» **WHAT TO DO**
Please restate the records below verbatim, omitting every image they hold.

» **SOURCE DATA**

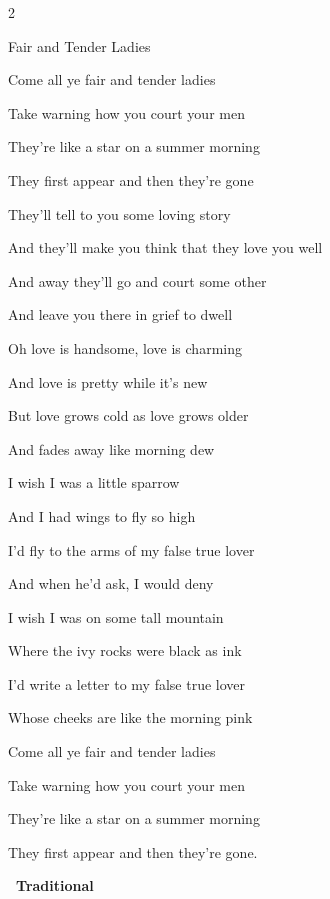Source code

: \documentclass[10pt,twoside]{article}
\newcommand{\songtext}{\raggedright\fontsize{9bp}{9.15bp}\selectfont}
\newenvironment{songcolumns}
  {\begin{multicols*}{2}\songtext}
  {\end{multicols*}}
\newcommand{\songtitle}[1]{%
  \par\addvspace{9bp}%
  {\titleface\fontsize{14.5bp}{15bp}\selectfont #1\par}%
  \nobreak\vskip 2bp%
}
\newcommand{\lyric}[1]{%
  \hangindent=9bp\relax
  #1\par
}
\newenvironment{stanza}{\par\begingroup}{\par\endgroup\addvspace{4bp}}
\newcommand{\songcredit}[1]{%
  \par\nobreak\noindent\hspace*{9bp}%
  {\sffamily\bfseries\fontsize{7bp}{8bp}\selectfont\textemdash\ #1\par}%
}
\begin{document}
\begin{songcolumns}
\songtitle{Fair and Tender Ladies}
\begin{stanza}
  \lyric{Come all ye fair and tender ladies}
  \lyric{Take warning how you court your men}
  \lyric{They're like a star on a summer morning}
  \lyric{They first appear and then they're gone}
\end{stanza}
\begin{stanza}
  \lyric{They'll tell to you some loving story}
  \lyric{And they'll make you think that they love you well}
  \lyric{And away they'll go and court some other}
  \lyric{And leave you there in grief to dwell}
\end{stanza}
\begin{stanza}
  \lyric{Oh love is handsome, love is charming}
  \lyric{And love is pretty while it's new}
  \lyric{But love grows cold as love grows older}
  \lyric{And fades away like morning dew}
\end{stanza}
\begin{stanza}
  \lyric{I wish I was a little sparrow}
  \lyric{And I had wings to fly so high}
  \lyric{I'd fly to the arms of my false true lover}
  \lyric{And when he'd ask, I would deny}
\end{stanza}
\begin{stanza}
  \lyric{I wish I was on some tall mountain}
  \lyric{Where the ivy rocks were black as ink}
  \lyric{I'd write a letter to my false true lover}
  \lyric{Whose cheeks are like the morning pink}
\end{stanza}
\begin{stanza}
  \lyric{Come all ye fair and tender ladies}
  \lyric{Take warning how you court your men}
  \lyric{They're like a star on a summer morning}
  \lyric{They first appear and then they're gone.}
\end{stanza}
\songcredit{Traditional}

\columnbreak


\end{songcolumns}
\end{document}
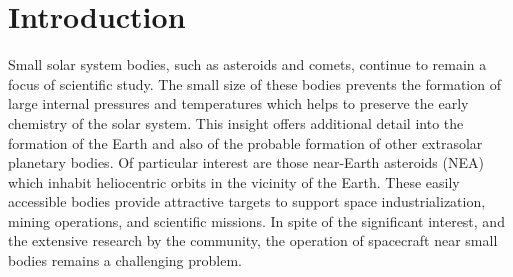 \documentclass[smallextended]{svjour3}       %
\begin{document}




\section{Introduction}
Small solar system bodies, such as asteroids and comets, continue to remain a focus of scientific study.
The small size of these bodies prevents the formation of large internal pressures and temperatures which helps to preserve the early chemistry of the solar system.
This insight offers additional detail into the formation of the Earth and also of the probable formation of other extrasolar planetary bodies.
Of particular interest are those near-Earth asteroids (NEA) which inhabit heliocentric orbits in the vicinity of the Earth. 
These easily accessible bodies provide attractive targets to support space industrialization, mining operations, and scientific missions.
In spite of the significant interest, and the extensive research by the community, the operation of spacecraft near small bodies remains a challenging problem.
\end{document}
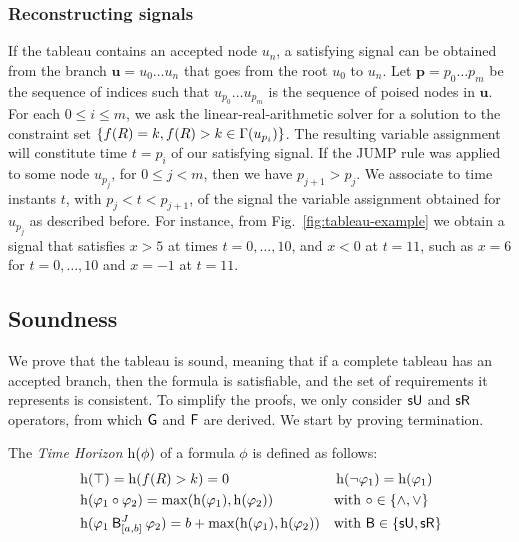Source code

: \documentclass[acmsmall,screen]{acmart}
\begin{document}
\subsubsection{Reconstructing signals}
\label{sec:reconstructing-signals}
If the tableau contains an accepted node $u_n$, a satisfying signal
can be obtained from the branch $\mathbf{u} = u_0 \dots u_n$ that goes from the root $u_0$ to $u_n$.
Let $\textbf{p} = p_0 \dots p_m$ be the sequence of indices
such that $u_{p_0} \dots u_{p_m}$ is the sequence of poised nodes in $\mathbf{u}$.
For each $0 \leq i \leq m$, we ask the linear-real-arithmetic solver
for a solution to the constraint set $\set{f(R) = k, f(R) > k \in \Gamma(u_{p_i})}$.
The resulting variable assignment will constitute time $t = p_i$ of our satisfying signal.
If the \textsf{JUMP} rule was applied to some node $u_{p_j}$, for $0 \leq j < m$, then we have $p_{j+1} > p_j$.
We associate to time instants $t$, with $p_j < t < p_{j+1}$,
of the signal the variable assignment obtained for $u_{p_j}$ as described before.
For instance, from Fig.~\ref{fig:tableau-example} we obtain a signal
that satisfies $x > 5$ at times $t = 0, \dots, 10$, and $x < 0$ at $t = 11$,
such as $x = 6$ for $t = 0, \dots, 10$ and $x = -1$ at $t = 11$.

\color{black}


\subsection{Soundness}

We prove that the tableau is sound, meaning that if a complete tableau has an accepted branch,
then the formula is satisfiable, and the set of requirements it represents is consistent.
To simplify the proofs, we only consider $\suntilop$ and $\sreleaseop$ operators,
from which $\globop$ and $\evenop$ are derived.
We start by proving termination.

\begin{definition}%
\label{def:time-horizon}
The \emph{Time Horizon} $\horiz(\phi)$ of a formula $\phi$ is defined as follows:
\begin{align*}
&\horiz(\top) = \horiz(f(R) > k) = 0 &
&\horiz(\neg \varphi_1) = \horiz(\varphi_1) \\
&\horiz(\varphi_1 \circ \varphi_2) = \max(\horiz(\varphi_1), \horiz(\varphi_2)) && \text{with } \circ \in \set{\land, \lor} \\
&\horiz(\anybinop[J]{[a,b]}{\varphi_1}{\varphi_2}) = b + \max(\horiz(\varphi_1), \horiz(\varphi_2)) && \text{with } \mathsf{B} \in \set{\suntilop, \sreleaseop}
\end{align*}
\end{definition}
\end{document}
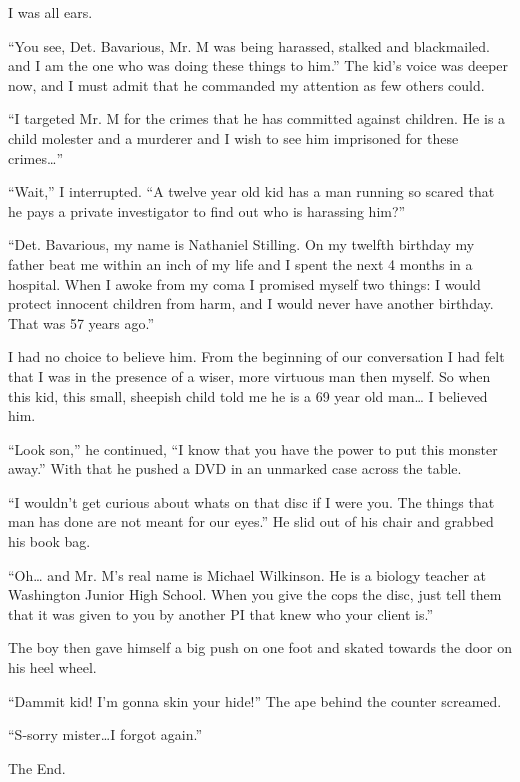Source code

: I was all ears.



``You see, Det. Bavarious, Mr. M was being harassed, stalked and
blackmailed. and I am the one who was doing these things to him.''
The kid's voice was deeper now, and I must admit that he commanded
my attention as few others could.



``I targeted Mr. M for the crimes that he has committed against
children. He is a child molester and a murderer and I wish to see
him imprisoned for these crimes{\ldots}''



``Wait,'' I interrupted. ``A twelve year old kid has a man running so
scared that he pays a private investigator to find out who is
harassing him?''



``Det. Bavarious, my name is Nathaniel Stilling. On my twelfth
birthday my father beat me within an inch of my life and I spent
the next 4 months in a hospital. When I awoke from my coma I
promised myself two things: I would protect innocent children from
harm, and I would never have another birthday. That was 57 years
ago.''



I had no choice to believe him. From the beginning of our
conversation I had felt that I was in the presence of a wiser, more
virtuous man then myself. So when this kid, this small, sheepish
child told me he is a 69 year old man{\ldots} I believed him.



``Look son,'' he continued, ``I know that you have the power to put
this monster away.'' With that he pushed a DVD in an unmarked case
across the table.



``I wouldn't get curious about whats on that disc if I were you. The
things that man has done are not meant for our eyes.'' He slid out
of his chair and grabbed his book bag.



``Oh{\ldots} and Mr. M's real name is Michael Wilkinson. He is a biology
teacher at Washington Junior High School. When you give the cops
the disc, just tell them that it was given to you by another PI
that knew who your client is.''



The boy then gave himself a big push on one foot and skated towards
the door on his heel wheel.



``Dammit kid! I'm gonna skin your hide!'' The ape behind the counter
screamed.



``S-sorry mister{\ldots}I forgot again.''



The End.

» **TASK RESULT**
Source code

: \documentclass[10pt,twoside]{article}
\newcommand{\songtext}{\raggedright\fontsize{9bp}{9.15bp}\selectfont}
\newenvironment{songcolumns}
  {\begin{multicols*}{2}\songtext}
  {\end{multicols*}}
\newcommand{\songtitle}[1]{%
  \par\addvspace{9bp}%
  {\titleface\fontsize{14.5bp}{15bp}\selectfont #1\par}%
  \nobreak\vskip 2bp%
}
\newcommand{\lyric}[1]{%
  \hangindent=9bp\relax
  #1\par
}
\newenvironment{stanza}{\par\begingroup}{\par\endgroup\addvspace{4bp}}
\newcommand{\songcredit}[1]{%
  \par\nobreak\noindent\hspace*{9bp}%
  {\sffamily\bfseries\fontsize{7bp}{8bp}\selectfont\textemdash\ #1\par}%
}
\begin{document}
\begin{songcolumns}
\songtitle{Fair and Tender Ladies}
\begin{stanza}
  \lyric{Come all ye fair and tender ladies}
  \lyric{Take warning how you court your men}
  \lyric{They're like a star on a summer morning}
  \lyric{They first appear and then they're gone}
\end{stanza}
\begin{stanza}
  \lyric{They'll tell to you some loving story}
  \lyric{And they'll make you think that they love you well}
  \lyric{And away they'll go and court some other}
  \lyric{And leave you there in grief to dwell}
\end{stanza}
\begin{stanza}
  \lyric{Oh love is handsome, love is charming}
  \lyric{And love is pretty while it's new}
  \lyric{But love grows cold as love grows older}
  \lyric{And fades away like morning dew}
\end{stanza}
\begin{stanza}
  \lyric{I wish I was a little sparrow}
  \lyric{And I had wings to fly so high}
  \lyric{I'd fly to the arms of my false true lover}
  \lyric{And when he'd ask, I would deny}
\end{stanza}
\begin{stanza}
  \lyric{I wish I was on some tall mountain}
  \lyric{Where the ivy rocks were black as ink}
  \lyric{I'd write a letter to my false true lover}
  \lyric{Whose cheeks are like the morning pink}
\end{stanza}
\begin{stanza}
  \lyric{Come all ye fair and tender ladies}
  \lyric{Take warning how you court your men}
  \lyric{They're like a star on a summer morning}
  \lyric{They first appear and then they're gone.}
\end{stanza}
\songcredit{Traditional}

\columnbreak


\end{songcolumns}
\end{document}
 \documentclass[smallextended]{svjour3}       %
\begin{document}




\section{Introduction}
Small solar system bodies, such as asteroids and comets, continue to remain a focus of scientific study.
The small size of these bodies prevents the formation of large internal pressures and temperatures which helps to preserve the early chemistry of the solar system.
This insight offers additional detail into the formation of the Earth and also of the probable formation of other extrasolar planetary bodies.
Of particular interest are those near-Earth asteroids (NEA) which inhabit heliocentric orbits in the vicinity of the Earth. 
These easily accessible bodies provide attractive targets to support space industrialization, mining operations, and scientific missions.
In spite of the significant interest, and the extensive research by the community, the operation of spacecraft near small bodies remains a challenging problem.
\end{document}
Source code

: \documentclass[acmsmall,screen]{acmart}
\begin{document}
\subsubsection{Reconstructing signals}
\label{sec:reconstructing-signals}
If the tableau contains an accepted node $u_n$, a satisfying signal
can be obtained from the branch $\mathbf{u} = u_0 \dots u_n$ that goes from the root $u_0$ to $u_n$.
Let $\textbf{p} = p_0 \dots p_m$ be the sequence of indices
such that $u_{p_0} \dots u_{p_m}$ is the sequence of poised nodes in $\mathbf{u}$.
For each $0 \leq i \leq m$, we ask the linear-real-arithmetic solver
for a solution to the constraint set $\set{f(R) = k, f(R) > k \in \Gamma(u_{p_i})}$.
The resulting variable assignment will constitute time $t = p_i$ of our satisfying signal.
If the \textsf{JUMP} rule was applied to some node $u_{p_j}$, for $0 \leq j < m$, then we have $p_{j+1} > p_j$.
We associate to time instants $t$, with $p_j < t < p_{j+1}$,
of the signal the variable assignment obtained for $u_{p_j}$ as described before.
For instance, from Fig.~\ref{fig:tableau-example} we obtain a signal
that satisfies $x > 5$ at times $t = 0, \dots, 10$, and $x < 0$ at $t = 11$,
such as $x = 6$ for $t = 0, \dots, 10$ and $x = -1$ at $t = 11$.

\color{black}


\subsection{Soundness}

We prove that the tableau is sound, meaning that if a complete tableau has an accepted branch,
then the formula is satisfiable, and the set of requirements it represents is consistent.
To simplify the proofs, we only consider $\suntilop$ and $\sreleaseop$ operators,
from which $\globop$ and $\evenop$ are derived.
We start by proving termination.

\begin{definition}%
\label{def:time-horizon}
The \emph{Time Horizon} $\horiz(\phi)$ of a formula $\phi$ is defined as follows:
\begin{align*}
&\horiz(\top) = \horiz(f(R) > k) = 0 &
&\horiz(\neg \varphi_1) = \horiz(\varphi_1) \\
&\horiz(\varphi_1 \circ \varphi_2) = \max(\horiz(\varphi_1), \horiz(\varphi_2)) && \text{with } \circ \in \set{\land, \lor} \\
&\horiz(\anybinop[J]{[a,b]}{\varphi_1}{\varphi_2}) = b + \max(\horiz(\varphi_1), \horiz(\varphi_2)) && \text{with } \mathsf{B} \in \set{\suntilop, \sreleaseop}
\end{align*}
\end{definition}
\end{document}
Source code

: I was all ears.



``You see, Det. Bavarious, Mr. M was being harassed, stalked and
blackmailed. and I am the one who was doing these things to him.''
The kid's voice was deeper now, and I must admit that he commanded
my attention as few others could.



``I targeted Mr. M for the crimes that he has committed against
children. He is a child molester and a murderer and I wish to see
him imprisoned for these crimes{\ldots}''



``Wait,'' I interrupted. ``A twelve year old kid has a man running so
scared that he pays a private investigator to find out who is
harassing him?''



``Det. Bavarious, my name is Nathaniel Stilling. On my twelfth
birthday my father beat me within an inch of my life and I spent
the next 4 months in a hospital. When I awoke from my coma I
promised myself two things: I would protect innocent children from
harm, and I would never have another birthday. That was 57 years
ago.''



I had no choice to believe him. From the beginning of our
conversation I had felt that I was in the presence of a wiser, more
virtuous man then myself. So when this kid, this small, sheepish
child told me he is a 69 year old man{\ldots} I believed him.



``Look son,'' he continued, ``I know that you have the power to put
this monster away.'' With that he pushed a DVD in an unmarked case
across the table.



``I wouldn't get curious about whats on that disc if I were you. The
things that man has done are not meant for our eyes.'' He slid out
of his chair and grabbed his book bag.



``Oh{\ldots} and Mr. M's real name is Michael Wilkinson. He is a biology
teacher at Washington Junior High School. When you give the cops
the disc, just tell them that it was given to you by another PI
that knew who your client is.''



The boy then gave himself a big push on one foot and skated towards
the door on his heel wheel.



``Dammit kid! I'm gonna skin your hide!'' The ape behind the counter
screamed.



``S-sorry mister{\ldots}I forgot again.''



The End.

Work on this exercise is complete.